:: Exercise goal ::
If a record holds a picture, drop the picture and repeat everything else word for word.

BEGIN Records

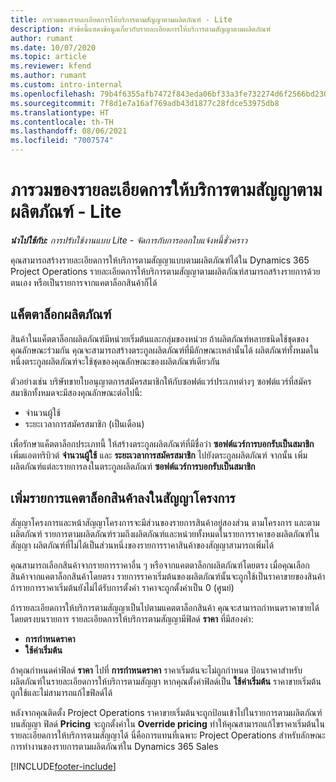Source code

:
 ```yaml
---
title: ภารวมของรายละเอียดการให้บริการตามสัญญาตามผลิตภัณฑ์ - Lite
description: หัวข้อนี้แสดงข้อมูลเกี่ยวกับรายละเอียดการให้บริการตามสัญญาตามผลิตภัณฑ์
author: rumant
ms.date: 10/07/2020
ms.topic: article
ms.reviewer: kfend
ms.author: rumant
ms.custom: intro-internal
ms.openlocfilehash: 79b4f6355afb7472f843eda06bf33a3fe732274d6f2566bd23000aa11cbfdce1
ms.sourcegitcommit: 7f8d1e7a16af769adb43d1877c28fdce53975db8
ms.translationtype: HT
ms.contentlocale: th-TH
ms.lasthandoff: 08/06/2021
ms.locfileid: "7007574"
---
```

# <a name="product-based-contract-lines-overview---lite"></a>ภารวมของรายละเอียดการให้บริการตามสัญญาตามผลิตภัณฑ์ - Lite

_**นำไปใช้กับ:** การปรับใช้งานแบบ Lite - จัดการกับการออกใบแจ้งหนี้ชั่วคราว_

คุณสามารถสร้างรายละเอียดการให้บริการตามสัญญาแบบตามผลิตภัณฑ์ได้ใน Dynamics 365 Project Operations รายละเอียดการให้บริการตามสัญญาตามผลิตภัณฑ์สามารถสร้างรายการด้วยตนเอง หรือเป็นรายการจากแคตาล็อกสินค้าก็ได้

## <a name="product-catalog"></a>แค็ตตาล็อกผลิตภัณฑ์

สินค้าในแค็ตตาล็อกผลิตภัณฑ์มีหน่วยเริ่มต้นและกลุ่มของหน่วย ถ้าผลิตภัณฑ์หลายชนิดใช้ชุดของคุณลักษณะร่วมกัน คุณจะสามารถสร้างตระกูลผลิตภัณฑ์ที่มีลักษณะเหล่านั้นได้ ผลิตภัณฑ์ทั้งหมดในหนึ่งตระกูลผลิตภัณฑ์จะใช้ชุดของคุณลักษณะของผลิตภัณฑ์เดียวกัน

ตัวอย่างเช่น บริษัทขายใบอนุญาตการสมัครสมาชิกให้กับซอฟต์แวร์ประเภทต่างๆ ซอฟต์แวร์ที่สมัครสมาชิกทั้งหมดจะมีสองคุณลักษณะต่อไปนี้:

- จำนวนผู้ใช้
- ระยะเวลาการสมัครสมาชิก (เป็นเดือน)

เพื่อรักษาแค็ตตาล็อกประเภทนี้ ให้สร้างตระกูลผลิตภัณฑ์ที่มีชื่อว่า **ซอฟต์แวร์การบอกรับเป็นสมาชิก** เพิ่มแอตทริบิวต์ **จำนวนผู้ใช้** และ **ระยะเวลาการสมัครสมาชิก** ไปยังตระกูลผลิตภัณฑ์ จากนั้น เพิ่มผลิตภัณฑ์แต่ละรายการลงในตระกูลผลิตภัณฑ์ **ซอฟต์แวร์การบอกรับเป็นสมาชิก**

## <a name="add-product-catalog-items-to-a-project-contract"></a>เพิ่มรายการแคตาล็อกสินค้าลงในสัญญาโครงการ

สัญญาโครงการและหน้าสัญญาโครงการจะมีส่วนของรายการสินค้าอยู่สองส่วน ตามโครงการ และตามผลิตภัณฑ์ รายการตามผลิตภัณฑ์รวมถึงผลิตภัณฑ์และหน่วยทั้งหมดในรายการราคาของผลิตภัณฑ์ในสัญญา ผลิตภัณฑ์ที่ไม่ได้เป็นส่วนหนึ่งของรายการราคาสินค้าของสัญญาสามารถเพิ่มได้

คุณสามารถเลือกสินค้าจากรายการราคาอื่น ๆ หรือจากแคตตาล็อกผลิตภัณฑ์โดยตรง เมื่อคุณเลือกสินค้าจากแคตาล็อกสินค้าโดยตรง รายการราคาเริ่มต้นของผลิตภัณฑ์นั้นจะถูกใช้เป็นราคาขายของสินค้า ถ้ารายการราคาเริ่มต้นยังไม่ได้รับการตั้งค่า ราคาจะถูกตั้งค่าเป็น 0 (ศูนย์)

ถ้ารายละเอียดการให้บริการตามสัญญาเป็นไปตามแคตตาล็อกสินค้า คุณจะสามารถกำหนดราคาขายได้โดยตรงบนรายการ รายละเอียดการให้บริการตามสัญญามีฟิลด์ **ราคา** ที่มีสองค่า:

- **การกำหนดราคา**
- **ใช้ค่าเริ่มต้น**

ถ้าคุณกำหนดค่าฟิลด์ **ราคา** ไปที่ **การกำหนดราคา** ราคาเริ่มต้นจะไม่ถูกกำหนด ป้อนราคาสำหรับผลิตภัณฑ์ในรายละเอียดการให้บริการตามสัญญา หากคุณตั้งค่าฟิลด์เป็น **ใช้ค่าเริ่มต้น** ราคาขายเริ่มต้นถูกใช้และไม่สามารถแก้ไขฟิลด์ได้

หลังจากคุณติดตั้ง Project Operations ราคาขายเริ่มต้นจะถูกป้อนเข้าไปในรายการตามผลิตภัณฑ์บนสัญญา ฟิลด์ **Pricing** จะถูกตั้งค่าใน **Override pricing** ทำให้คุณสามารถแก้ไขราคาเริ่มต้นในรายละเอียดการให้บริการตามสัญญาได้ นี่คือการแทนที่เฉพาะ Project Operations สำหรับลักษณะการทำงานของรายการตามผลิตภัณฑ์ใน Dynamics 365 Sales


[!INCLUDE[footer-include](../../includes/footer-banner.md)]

END Records

:: Solved problem ::
Source code

:
 ```yaml
---
title: ภารวมของรายละเอียดการให้บริการตามสัญญาตามผลิตภัณฑ์ - Lite
description: หัวข้อนี้แสดงข้อมูลเกี่ยวกับรายละเอียดการให้บริการตามสัญญาตามผลิตภัณฑ์
author: rumant
ms.date: 10/07/2020
ms.topic: article
ms.reviewer: kfend
ms.author: rumant
ms.custom: intro-internal
ms.openlocfilehash: 79b4f6355afb7472f843eda06bf33a3fe732274d6f2566bd23000aa11cbfdce1
ms.sourcegitcommit: 7f8d1e7a16af769adb43d1877c28fdce53975db8
ms.translationtype: HT
ms.contentlocale: th-TH
ms.lasthandoff: 08/06/2021
ms.locfileid: "7007574"
---
```

# <a name="product-based-contract-lines-overview---lite"></a>ภารวมของรายละเอียดการให้บริการตามสัญญาตามผลิตภัณฑ์ - Lite

_**นำไปใช้กับ:** การปรับใช้งานแบบ Lite - จัดการกับการออกใบแจ้งหนี้ชั่วคราว_

คุณสามารถสร้างรายละเอียดการให้บริการตามสัญญาแบบตามผลิตภัณฑ์ได้ใน Dynamics 365 Project Operations รายละเอียดการให้บริการตามสัญญาตามผลิตภัณฑ์สามารถสร้างรายการด้วยตนเอง หรือเป็นรายการจากแคตาล็อกสินค้าก็ได้

## <a name="product-catalog"></a>แค็ตตาล็อกผลิตภัณฑ์

สินค้าในแค็ตตาล็อกผลิตภัณฑ์มีหน่วยเริ่มต้นและกลุ่มของหน่วย ถ้าผลิตภัณฑ์หลายชนิดใช้ชุดของคุณลักษณะร่วมกัน คุณจะสามารถสร้างตระกูลผลิตภัณฑ์ที่มีลักษณะเหล่านั้นได้ ผลิตภัณฑ์ทั้งหมดในหนึ่งตระกูลผลิตภัณฑ์จะใช้ชุดของคุณลักษณะของผลิตภัณฑ์เดียวกัน

ตัวอย่างเช่น บริษัทขายใบอนุญาตการสมัครสมาชิกให้กับซอฟต์แวร์ประเภทต่างๆ ซอฟต์แวร์ที่สมัครสมาชิกทั้งหมดจะมีสองคุณลักษณะต่อไปนี้:

- จำนวนผู้ใช้
- ระยะเวลาการสมัครสมาชิก (เป็นเดือน)

เพื่อรักษาแค็ตตาล็อกประเภทนี้ ให้สร้างตระกูลผลิตภัณฑ์ที่มีชื่อว่า **ซอฟต์แวร์การบอกรับเป็นสมาชิก** เพิ่มแอตทริบิวต์ **จำนวนผู้ใช้** และ **ระยะเวลาการสมัครสมาชิก** ไปยังตระกูลผลิตภัณฑ์ จากนั้น เพิ่มผลิตภัณฑ์แต่ละรายการลงในตระกูลผลิตภัณฑ์ **ซอฟต์แวร์การบอกรับเป็นสมาชิก**

## <a name="add-product-catalog-items-to-a-project-contract"></a>เพิ่มรายการแคตาล็อกสินค้าลงในสัญญาโครงการ

สัญญาโครงการและหน้าสัญญาโครงการจะมีส่วนของรายการสินค้าอยู่สองส่วน ตามโครงการ และตามผลิตภัณฑ์ รายการตามผลิตภัณฑ์รวมถึงผลิตภัณฑ์และหน่วยทั้งหมดในรายการราคาของผลิตภัณฑ์ในสัญญา ผลิตภัณฑ์ที่ไม่ได้เป็นส่วนหนึ่งของรายการราคาสินค้าของสัญญาสามารถเพิ่มได้

คุณสามารถเลือกสินค้าจากรายการราคาอื่น ๆ หรือจากแคตตาล็อกผลิตภัณฑ์โดยตรง เมื่อคุณเลือกสินค้าจากแคตาล็อกสินค้าโดยตรง รายการราคาเริ่มต้นของผลิตภัณฑ์นั้นจะถูกใช้เป็นราคาขายของสินค้า ถ้ารายการราคาเริ่มต้นยังไม่ได้รับการตั้งค่า ราคาจะถูกตั้งค่าเป็น 0 (ศูนย์)

ถ้ารายละเอียดการให้บริการตามสัญญาเป็นไปตามแคตตาล็อกสินค้า คุณจะสามารถกำหนดราคาขายได้โดยตรงบนรายการ รายละเอียดการให้บริการตามสัญญามีฟิลด์ **ราคา** ที่มีสองค่า:

- **การกำหนดราคา**
- **ใช้ค่าเริ่มต้น**

ถ้าคุณกำหนดค่าฟิลด์ **ราคา** ไปที่ **การกำหนดราคา** ราคาเริ่มต้นจะไม่ถูกกำหนด ป้อนราคาสำหรับผลิตภัณฑ์ในรายละเอียดการให้บริการตามสัญญา หากคุณตั้งค่าฟิลด์เป็น **ใช้ค่าเริ่มต้น** ราคาขายเริ่มต้นถูกใช้และไม่สามารถแก้ไขฟิลด์ได้

หลังจากคุณติดตั้ง Project Operations ราคาขายเริ่มต้นจะถูกป้อนเข้าไปในรายการตามผลิตภัณฑ์บนสัญญา ฟิลด์ **Pricing** จะถูกตั้งค่าใน **Override pricing** ทำให้คุณสามารถแก้ไขราคาเริ่มต้นในรายละเอียดการให้บริการตามสัญญาได้ นี่คือการแทนที่เฉพาะ Project Operations สำหรับลักษณะการทำงานของรายการตามผลิตภัณฑ์ใน Dynamics 365 Sales


[!INCLUDE[footer-include](../../includes/footer-banner.md)]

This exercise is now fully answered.